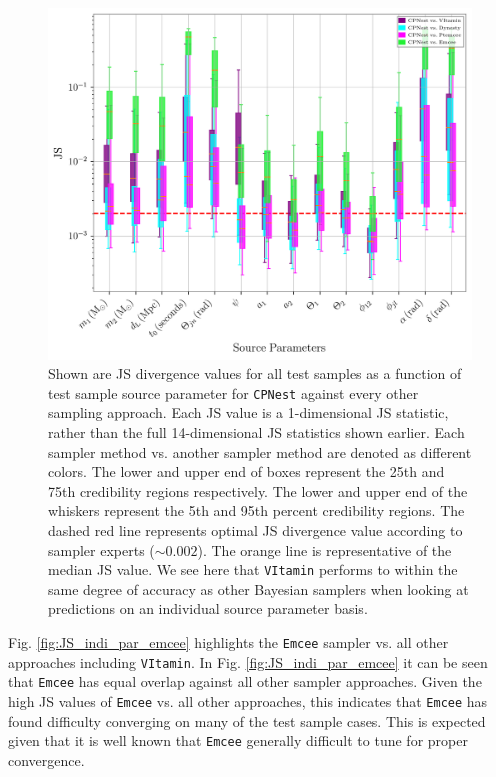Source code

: \begin{figure}
    \includegraphics[width=\columnwidth]{figures/JS_IndiPar_cpnest_nature_paper.png}
    \caption[JS divergences of individual source parameters for \texttt{CPNest} against all other approaches.]{\label{fig:JS_indi_par_cpnest} Shown are JS divergence values for all test samples as a function of test sample source parameter for \texttt{CPNest} against every other sampling approach. Each JS value is a 1-dimensional JS statistic, rather than the full 14-dimensional JS statistics shown earlier. Each sampler method vs. another sampler method are denoted as different colors. The lower and upper end of boxes represent the 25th and 75th credibility regions respectively. The lower and upper end of the whiskers represent the 5th and 95th percent credibility regions. The dashed red line represents optimal JS divergence value according to sampler experts ($\sim 0.002$). The orange line is representative of the median JS value. We see here that \texttt{VItamin} performs to within the same degree of accuracy as other Bayesian samplers when looking at predictions on an individual source parameter basis.}
\end{figure}

%
%

Fig. \ref{fig:JS_indi_par_emcee} highlights the \texttt{Emcee} sampler 
vs. all other approaches including \texttt{VItamin}. In Fig. 
\ref{fig:JS_indi_par_emcee} it can be seen that \texttt{Emcee} has equal 
overlap against all other sampler approaches. Given the high JS values 
of \texttt{Emcee} vs. all other approaches, this indicates that \texttt{Emcee} 
has found difficulty converging on many of the test sample cases. This is 
expected given that it is well known that \texttt{Emcee} generally difficult 
to tune for proper convergence.

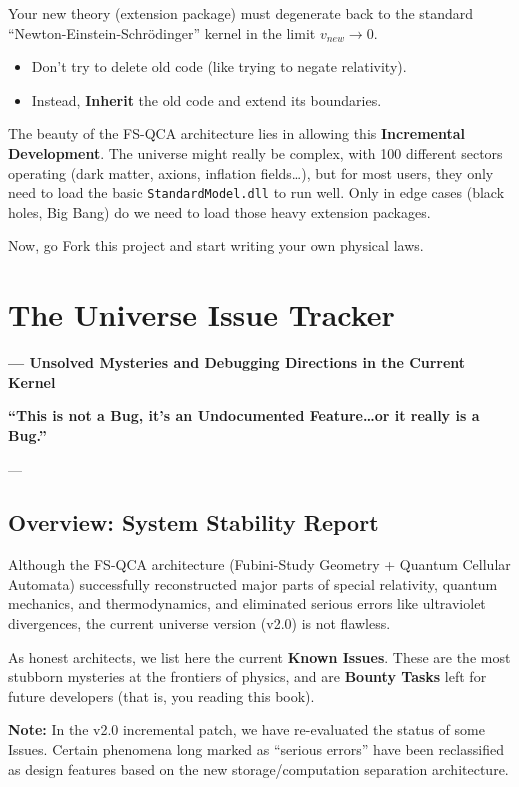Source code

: \documentclass[11pt,a4paper,twoside]{book}
\begin{document}
Your new theory (extension package) must degenerate back to the standard ``Newton-Einstein-Schrödinger'' kernel in the limit $v_{new} \to 0$.

\begin{itemize}
\item Don't try to delete old code (like trying to negate relativity).

\item Instead, \textbf{Inherit} the old code and extend its boundaries.
\end{itemize}

The beauty of the FS-QCA architecture lies in allowing this \textbf{Incremental Development}. The universe might really be complex, with 100 different sectors operating (dark matter, axions, inflation fields\ldots), but for most users, they only need to load the basic \texttt{StandardModel.dll} to run well. Only in edge cases (black holes, Big Bang) do we need to load those heavy extension packages.

Now, go Fork this project and start writing your own physical laws.

\clearpage{}
\clearpage{}\chapter{The Universe Issue Tracker}

\textbf{--- Unsolved Mysteries and Debugging Directions in the Current Kernel}

\textbf{``This is not a Bug, it's an Undocumented Feature\ldots or it really is a Bug.''}

---

\section{Overview: System Stability Report}

Although the FS-QCA architecture (Fubini-Study Geometry + Quantum Cellular Automata) successfully reconstructed major parts of special relativity, quantum mechanics, and thermodynamics, and eliminated serious errors like ultraviolet divergences, the current universe version (v2.0) is not flawless.

As honest architects, we list here the current \textbf{Known Issues}. These are the most stubborn mysteries at the frontiers of physics, and are \textbf{Bounty Tasks} left for future developers (that is, you reading this book).

\textbf{Note:} In the v2.0 incremental patch, we have re-evaluated the status of some Issues. Certain phenomena long marked as ``serious errors'' have been reclassified as design features based on the new storage/computation separation architecture.
\end{document}
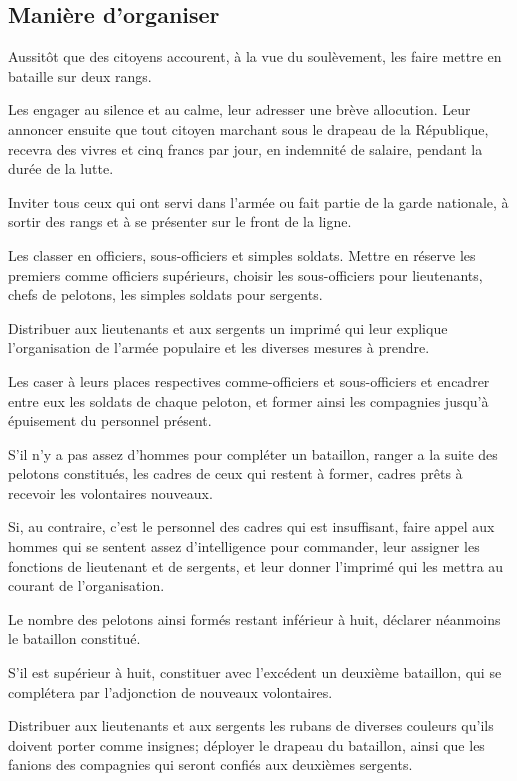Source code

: \documentclass[french,twoside]{book} %
\begin{document}
\subsection[Manière d’organiser]{Manière d’organiser}
\noindent Aussitôt que des citoyens accourent, à la vue du soulèvement, les faire mettre en bataille sur deux rangs.\par
Les engager au silence et au calme, leur adresser une brève allocution. Leur annoncer ensuite que tout citoyen marchant sous le drapeau de la République, recevra des vivres et cinq francs par jour, en indemnité de salaire, pendant la durée de la lutte.\par
Inviter tous ceux qui ont servi dans l’armée ou fait partie de la garde nationale, à sortir des rangs et à se présenter sur le front de la ligne.\par
Les classer en officiers, sous-officiers et simples soldats. Mettre en réserve les premiers comme officiers supérieurs, choisir les sous-officiers pour lieutenants, chefs de pelotons, les simples soldats pour sergents.\par
Distribuer aux lieutenants et aux sergents un imprimé qui leur explique l’organisation de l’armée populaire et les diverses mesures à prendre.\par
Les caser à leurs places respectives comme-officiers et sous-officiers et encadrer entre eux les soldats de chaque peloton, et former ainsi les compagnies jusqu’à épuisement du personnel présent.\par
S'il n’y a pas assez d’hommes pour compléter un bataillon, ranger a la suite des pelotons constitués, les cadres de ceux qui restent à former, cadres prêts à recevoir les volontaires nouveaux.\par
Si, au contraire, c’est le personnel des cadres qui est insuffisant, faire appel aux hommes qui se sentent assez d’intelligence pour commander, leur assigner les fonctions de lieutenant et de sergents, et leur donner l’imprimé qui les mettra au courant de l’organisation.\par
Le nombre des pelotons ainsi formés restant inférieur à huit, déclarer néanmoins le bataillon constitué.\par
S'il est supérieur à huit, constituer avec l’excédent un deuxième bataillon, qui se complétera par l’adjonction de nouveaux volontaires.\par
Distribuer aux lieutenants et aux sergents les rubans de diverses couleurs qu’ils doivent porter comme insignes; déployer le drapeau du bataillon, ainsi que les fanions des compagnies qui seront confiés aux deuxièmes sergents.\par
\end{document}
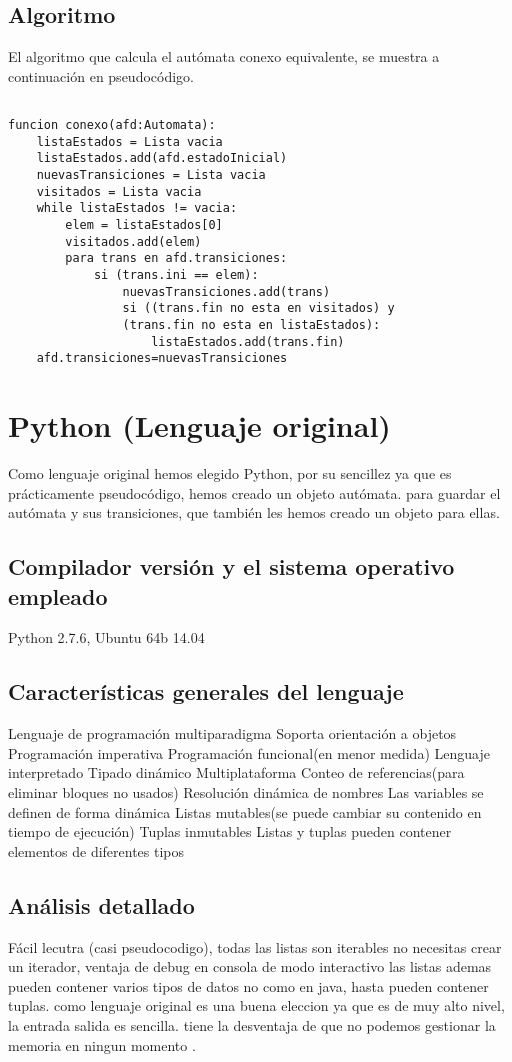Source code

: \documentclass[12pt,a4paper]{article}
\begin{document}
\subsection{Algoritmo}
El algoritmo que calcula el autómata conexo equivalente, se muestra a 
continuación en pseudocódigo.
\begin{lstlisting}

funcion conexo(afd:Automata):
	listaEstados = Lista vacia
	listaEstados.add(afd.estadoInicial)
	nuevasTransiciones = Lista vacia
	visitados = Lista vacia
	while listaEstados != vacia:
		elem = listaEstados[0]
		visitados.add(elem)
		para trans en afd.transiciones:
			si (trans.ini == elem):
				nuevasTransiciones.add(trans)
				si ((trans.fin no esta en visitados) y
				(trans.fin no esta en listaEstados):
					listaEstados.add(trans.fin)					
	afd.transiciones=nuevasTransiciones

\end{lstlisting}

\section{Python (Lenguaje original)}

Como lenguaje original hemos elegido Python, por su sencillez ya que es
prácticamente pseudocódigo, hemos creado un objeto autómata. para guardar el
autómata y sus transiciones, que también les hemos creado un objeto para ellas.

\subsection{Compilador versión y el sistema operativo empleado}
Python 2.7.6, Ubuntu 64b 14.04


\subsection{Características generales del lenguaje}
  Lenguaje de programación multiparadigma
  Soporta orientación a objetos 
  Programación imperativa 
  Programación funcional(en menor medida) 
  Lenguaje interpretado
  Tipado dinámico
  Multiplataforma
  Conteo de referencias(para eliminar bloques no usados)
  Resolución dinámica de nombres
  Las variables se definen de forma dinámica
  Listas mutables(se puede cambiar su contenido en tiempo de ejecución)
  Tuplas inmutables
  Listas y tuplas pueden contener elementos de diferentes tipos
  
  \subsection{Análisis detallado}
  Fácil lecutra (casi pseudocodigo), todas las listas son iterables no necesitas crear un iterador, ventaja de debug en consola de modo interactivo
  las listas ademas pueden contener varios tipos de datos no como en java, hasta pueden contener tuplas. como lenguaje original es una buena eleccion ya
   que es de muy alto nivel, la entrada salida es sencilla. tiene la desventaja de que no podemos gestionar la memoria en ningun momento .
    
\end{document}
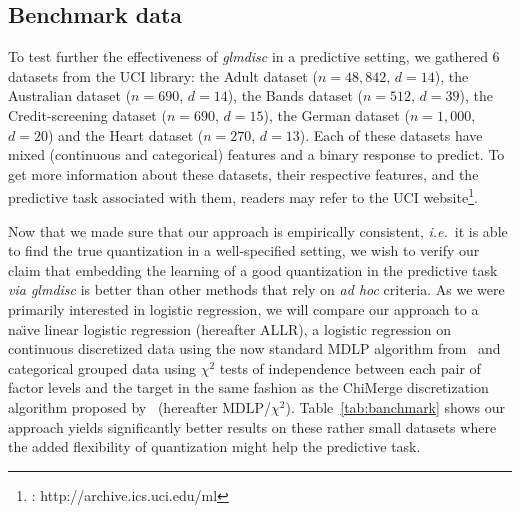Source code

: \subsection{Benchmark data}

To test further the effectiveness of \textit{glmdisc} in a predictive setting, we gathered 6 datasets from the UCI library: the Adult dataset ($n=48,842$, $d=14$), the Australian dataset ($n=690$, $d=14$), the Bands dataset ($n=512$, $d=39$), the Credit-screening dataset ($n=690$, $d=15$), the German dataset ($n=1,000$, $d=20$) and the Heart dataset ($n=270$, $d=13$). Each of these datasets have mixed (continuous and categorical) features and a binary response to predict. To get more information about these datasets, their respective features, and the predictive task associated with them, readers may refer to the UCI website\footnote{\cite{Dua:2017} : http://archive.ics.uci.edu/ml}.

Now that we made sure that our approach is empirically consistent, \textit{i.e.}\ it is able to find the true quantization in a well-specified setting, we wish to verify our claim that embedding the learning of a good quantization in the predictive task \textit{via glmdisc} is better than other methods that rely on \textit{ad hoc} criteria. As we were primarily interested in logistic regression, we will compare our approach to a na\"{\i}ve linear logistic regression (hereafter ALLR), a logistic regression on continuous discretized data using the now standard MDLP algorithm from~\cite{fayyad1993multi} and categorical grouped data using $\chi^2$ tests of independence between each pair of factor levels and the target in the same fashion as the ChiMerge discretization algorithm proposed by~\cite{kerber1992chimerge} (hereafter MDLP/$\chi^2$). Table~\ref{tab:banchmark} shows our approach yields significantly better results on these rather small datasets where the added flexibility of quantization might help the predictive task.

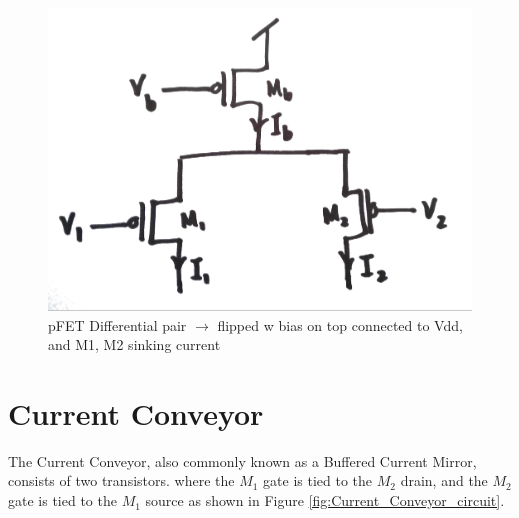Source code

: \begin{figure}[htbp]
  \centering
  \includegraphics[scale=0.2]{pics/pFET_Differential_pair_circuit.png}
  \caption{pFET Differential pair $\rightarrow$ flipped w bias on top connected to Vdd, and M1, M2 sinking current}
  \label{fig:pFET_Differential_pair_circuit}
\end{figure}



\section{Current Conveyor}
The Current Conveyor, also commonly known as a Buffered Current Mirror, consists of two transistors. where the $M_1$ gate is tied to the $M_2$ drain, and the $M_2$ gate is tied to the $M_1$ source as shown in Figure \ref{fig:Current_Conveyor_circuit}.

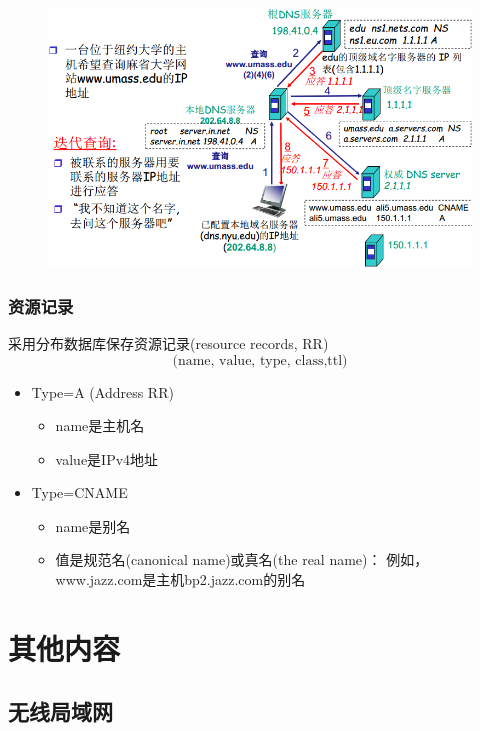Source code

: \begin{figure}[H]
    \centering
    \includegraphics[width=0.8\linewidth]{fig/dns-example.png}
\end{figure}

\subsubsection{资源记录}
采用分布数据库保存资源记录(resource records, RR)
\[\text{(name, value, type, class,ttl)}\]
\begin{itemize}
\item Type=A (Address RR)
\begin{itemize}
\item name是主机名
\item value是IPv4地址
\end{itemize}
\item Type=CNAME
\begin{itemize}
\item name是别名
\item 值是规范名(canonical name)或真名(the real name)：
例如， www.jazz.com是主机bp2.jazz.com的别名
\end{itemize}
\end{itemize}

\section{其他内容}
\subsection{无线局域网}

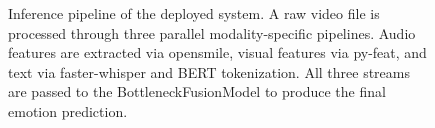 \begin{figure}[H]
{
}
\caption{Inference pipeline of the deployed system. A raw video file is processed through three parallel modality-specific pipelines. Audio features are extracted via opensmile, visual features via py-feat, and text via faster-whisper and BERT tokenization. All three streams are passed to the BottleneckFusionModel to produce the final emotion prediction.}
\label{fig:inference_pipeline}
\end{figure}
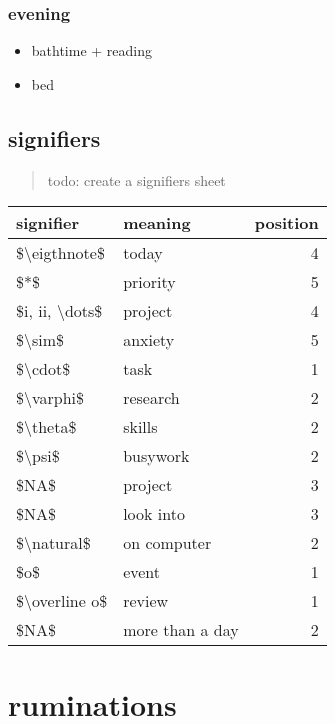 \documentclass[]{book}
\providecommand{\tightlist}{%
  \setlength{\itemsep}{0pt}\setlength{\parskip}{0pt}}
\begin{document}
\hypertarget{evening}{%
\subsection{evening}\label{evening}}

\begin{itemize}
\tightlist
\item
  bathtime + reading
\item
  bed
\end{itemize}

\hypertarget{signifiers}{%
\section{signifiers}\label{signifiers}}

\begin{quote}
todo: create a signifiers sheet
\end{quote}

\begin{tabular}{l|l|r}
\hline
signifier & meaning & position\\
\hline
\$\textbackslash{}eigthnote\$ & today & 4\\
\hline
\$*\$ & priority & 5\\
\hline
\$i, ii, \textbackslash{}dots\$ & project & 4\\
\hline
\$\textbackslash{}sim\$ & anxiety & 5\\
\hline
\$\textbackslash{}cdot\$ & task & 1\\
\hline
\$\textbackslash{}varphi\$ & research & 2\\
\hline
\$\textbackslash{}theta\$ & skills & 2\\
\hline
\$\textbackslash{}psi\$ & busywork & 2\\
\hline
\$NA\$ & project & 3\\
\hline
\$NA\$ & look into & 3\\
\hline
\$\textbackslash{}natural\$ & on computer & 2\\
\hline
\$o\$ & event & 1\\
\hline
\$\textbackslash{}overline o\$ & review & 1\\
\hline
\$NA\$ & more than a day & 2\\
\hline
\end{tabular}

\hypertarget{ruminations}{%
\chapter{ruminations}\label{ruminations}}
\end{document}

§ **TASK ITEM**
Within the listing above, say how many lines contain the string "like". Reply with the number only.

§ **REPLY TO THE EXERCISE**
2